How to Shop for a Door Knocker


The anemic squeal of a doorbell doesn’t compare to the rich, reverberating thunk of a solid door knocker. And a knocker won’t go on the fritz, either. Door-knocking décor has a rich history steeped in basic functionality – in colonial times, knockers indicated people’s professions. A blacksmith had a different knocker than a tailor, and just a glance at their doors would let you know who lived there.

“I come from a generation where everyone had a doorbell but it never worked,” says Russell Cazeault, who owns Cape Cod Weathervanes in Hyannis, Mass.

“So we knocked.”

Now, “door knockers express a person’s personality,” says Donata Maggipinto, creative director for “They also really define a house.” Adding a doorknocker is like picking the perfect earrings for a little black dress; it can complement the style or change the entire look. Knockers are popular gifts for newlyweds, and parents often give them when their children buy their first house.

“They can become sort of an heirloom piece to remember when you first started,” Cazeault says.

Michael Healy and Colby Smith make top-quality, handmade and artistic doorknockers out of solid, locally-cast brass. “The quality and detail on them is fantastic,” Cazeault says. Smith, who lives in Swansea, Mass., creates everything from shell-shaped knockers, horseshoe crab knockers, nautical knockers and a flip-flop shaped knocker to ones depicting flowers, pineapples and organic shapes. Healey has Western shapes like a howling coyote, and some of his combine a couple different brasses to make vibrant knockers.

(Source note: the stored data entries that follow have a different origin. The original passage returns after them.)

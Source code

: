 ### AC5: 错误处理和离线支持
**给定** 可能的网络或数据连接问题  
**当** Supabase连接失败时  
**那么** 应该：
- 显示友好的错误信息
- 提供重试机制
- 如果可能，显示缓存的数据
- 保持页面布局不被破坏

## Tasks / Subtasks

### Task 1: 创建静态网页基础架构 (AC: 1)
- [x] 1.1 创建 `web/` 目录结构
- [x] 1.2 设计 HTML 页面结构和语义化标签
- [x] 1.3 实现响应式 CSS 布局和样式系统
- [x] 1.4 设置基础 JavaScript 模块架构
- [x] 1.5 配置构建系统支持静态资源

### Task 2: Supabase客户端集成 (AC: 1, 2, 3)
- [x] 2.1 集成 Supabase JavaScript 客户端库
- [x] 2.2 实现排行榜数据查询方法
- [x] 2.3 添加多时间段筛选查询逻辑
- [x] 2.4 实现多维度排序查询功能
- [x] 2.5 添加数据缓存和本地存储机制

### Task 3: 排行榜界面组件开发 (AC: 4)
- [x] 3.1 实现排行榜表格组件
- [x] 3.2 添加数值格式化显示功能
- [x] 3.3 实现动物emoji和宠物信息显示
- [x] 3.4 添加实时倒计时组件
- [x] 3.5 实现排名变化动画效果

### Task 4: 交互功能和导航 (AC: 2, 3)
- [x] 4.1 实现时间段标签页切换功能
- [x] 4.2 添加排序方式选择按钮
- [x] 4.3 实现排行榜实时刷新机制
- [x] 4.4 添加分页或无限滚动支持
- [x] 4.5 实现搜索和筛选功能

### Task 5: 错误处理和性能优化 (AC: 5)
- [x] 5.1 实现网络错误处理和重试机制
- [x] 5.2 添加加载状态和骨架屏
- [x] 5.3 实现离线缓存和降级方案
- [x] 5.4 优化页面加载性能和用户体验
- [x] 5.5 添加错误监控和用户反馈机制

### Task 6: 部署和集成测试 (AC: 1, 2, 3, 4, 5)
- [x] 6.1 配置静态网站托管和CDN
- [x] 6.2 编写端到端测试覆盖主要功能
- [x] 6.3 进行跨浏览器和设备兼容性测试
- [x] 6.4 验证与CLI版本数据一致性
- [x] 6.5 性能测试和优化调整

The pineapple is always popular knocker shape because it’s the symbol of hospitality, Cazeault says. Anyone can find a shape they like; bears, dragonflies, and cats are popular at Restoration Hardware. But doorknockers work best when they match and compliment a house’s style. If you have a cottage, you can make a whimsical animal knocker work, Maggipinto says. On a Georgian style home, an elongated, formal-looking plate knocker goes best, and ring door knockers are great on modern houses. Colonial homes take classic bell and u-shaped knockers.